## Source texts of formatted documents
»»

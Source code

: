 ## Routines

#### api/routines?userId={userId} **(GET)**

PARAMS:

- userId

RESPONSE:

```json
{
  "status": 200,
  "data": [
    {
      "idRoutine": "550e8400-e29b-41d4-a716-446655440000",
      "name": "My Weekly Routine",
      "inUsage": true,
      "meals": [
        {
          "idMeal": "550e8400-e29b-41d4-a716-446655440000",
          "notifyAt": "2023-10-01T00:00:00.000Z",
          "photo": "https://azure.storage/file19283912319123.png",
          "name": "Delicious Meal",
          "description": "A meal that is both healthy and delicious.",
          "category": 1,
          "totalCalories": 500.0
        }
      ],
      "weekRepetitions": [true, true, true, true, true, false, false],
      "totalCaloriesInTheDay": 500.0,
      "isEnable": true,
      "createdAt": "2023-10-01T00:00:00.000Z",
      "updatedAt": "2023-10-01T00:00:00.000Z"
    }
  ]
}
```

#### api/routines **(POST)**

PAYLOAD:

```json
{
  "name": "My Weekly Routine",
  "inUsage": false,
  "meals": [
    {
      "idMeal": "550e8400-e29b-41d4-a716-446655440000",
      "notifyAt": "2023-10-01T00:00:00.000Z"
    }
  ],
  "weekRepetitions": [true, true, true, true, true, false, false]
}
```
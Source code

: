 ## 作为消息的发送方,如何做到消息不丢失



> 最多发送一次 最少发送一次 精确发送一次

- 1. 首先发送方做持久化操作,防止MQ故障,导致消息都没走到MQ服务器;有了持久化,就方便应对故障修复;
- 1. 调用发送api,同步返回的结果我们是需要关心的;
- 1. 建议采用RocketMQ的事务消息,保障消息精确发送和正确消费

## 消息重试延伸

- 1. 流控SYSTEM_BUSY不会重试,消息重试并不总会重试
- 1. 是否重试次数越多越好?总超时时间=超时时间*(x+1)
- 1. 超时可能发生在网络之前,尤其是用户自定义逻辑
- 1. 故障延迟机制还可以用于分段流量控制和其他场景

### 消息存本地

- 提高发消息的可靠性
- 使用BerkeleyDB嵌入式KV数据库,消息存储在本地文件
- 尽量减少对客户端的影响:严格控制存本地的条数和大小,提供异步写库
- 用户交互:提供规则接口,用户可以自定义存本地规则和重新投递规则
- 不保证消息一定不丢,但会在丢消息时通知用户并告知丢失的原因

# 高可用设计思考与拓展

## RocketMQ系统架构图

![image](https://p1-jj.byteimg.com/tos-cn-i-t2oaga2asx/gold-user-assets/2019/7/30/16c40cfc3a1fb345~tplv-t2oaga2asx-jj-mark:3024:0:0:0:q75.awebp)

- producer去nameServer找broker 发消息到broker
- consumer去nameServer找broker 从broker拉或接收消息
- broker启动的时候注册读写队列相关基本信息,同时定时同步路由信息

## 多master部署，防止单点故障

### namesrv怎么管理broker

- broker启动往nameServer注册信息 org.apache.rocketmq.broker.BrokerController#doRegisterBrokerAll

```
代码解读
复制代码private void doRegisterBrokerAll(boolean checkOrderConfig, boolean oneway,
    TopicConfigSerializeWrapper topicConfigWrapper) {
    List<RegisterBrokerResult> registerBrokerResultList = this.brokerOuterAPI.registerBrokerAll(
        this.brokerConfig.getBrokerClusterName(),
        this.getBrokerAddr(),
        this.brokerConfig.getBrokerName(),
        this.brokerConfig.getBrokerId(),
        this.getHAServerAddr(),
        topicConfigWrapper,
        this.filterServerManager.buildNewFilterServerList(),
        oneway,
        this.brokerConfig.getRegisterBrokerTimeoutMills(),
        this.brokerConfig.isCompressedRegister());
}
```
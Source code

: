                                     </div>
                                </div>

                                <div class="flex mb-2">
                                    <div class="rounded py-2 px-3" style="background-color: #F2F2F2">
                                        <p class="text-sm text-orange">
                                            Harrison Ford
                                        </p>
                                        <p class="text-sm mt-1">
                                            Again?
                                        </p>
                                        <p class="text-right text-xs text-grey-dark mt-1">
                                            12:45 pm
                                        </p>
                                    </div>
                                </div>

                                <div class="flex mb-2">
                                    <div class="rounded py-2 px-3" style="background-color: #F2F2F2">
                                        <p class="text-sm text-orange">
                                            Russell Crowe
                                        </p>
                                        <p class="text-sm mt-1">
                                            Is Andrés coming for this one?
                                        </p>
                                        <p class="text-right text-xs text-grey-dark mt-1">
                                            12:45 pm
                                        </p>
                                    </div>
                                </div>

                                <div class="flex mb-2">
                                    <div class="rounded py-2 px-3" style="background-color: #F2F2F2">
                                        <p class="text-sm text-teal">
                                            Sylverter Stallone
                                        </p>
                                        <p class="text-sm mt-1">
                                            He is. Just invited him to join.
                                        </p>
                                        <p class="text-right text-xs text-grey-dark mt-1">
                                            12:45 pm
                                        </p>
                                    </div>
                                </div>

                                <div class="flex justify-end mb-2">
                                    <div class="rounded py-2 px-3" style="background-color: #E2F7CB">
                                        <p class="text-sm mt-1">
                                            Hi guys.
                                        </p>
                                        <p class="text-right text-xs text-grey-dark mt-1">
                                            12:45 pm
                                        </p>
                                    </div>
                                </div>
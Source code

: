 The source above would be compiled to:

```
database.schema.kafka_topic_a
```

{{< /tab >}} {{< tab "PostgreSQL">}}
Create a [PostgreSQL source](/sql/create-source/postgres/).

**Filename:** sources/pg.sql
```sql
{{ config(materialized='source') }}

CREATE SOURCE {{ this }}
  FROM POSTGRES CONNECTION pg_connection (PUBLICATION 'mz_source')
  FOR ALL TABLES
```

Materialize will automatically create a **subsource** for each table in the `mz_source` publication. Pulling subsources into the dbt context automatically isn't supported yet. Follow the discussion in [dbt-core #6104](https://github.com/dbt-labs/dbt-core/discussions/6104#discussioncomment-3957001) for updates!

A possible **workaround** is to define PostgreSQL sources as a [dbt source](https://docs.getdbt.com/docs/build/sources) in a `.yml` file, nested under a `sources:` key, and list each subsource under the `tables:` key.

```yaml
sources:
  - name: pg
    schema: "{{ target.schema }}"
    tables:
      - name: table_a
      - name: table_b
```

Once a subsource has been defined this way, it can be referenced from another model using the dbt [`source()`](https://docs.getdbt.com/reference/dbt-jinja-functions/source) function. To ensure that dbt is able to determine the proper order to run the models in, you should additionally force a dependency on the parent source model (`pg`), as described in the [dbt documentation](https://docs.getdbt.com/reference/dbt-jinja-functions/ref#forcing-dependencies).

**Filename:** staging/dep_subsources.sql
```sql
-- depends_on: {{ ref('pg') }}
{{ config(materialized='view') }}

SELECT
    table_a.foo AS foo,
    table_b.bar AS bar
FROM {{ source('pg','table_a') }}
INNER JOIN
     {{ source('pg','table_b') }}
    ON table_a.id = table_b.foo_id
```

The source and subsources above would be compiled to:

««

## What is expected
Bring together all lines of the entries above in which the string "materialized" occurs.

## Task result
{{ config(materialized='source') }}
{{ config(materialized='view') }}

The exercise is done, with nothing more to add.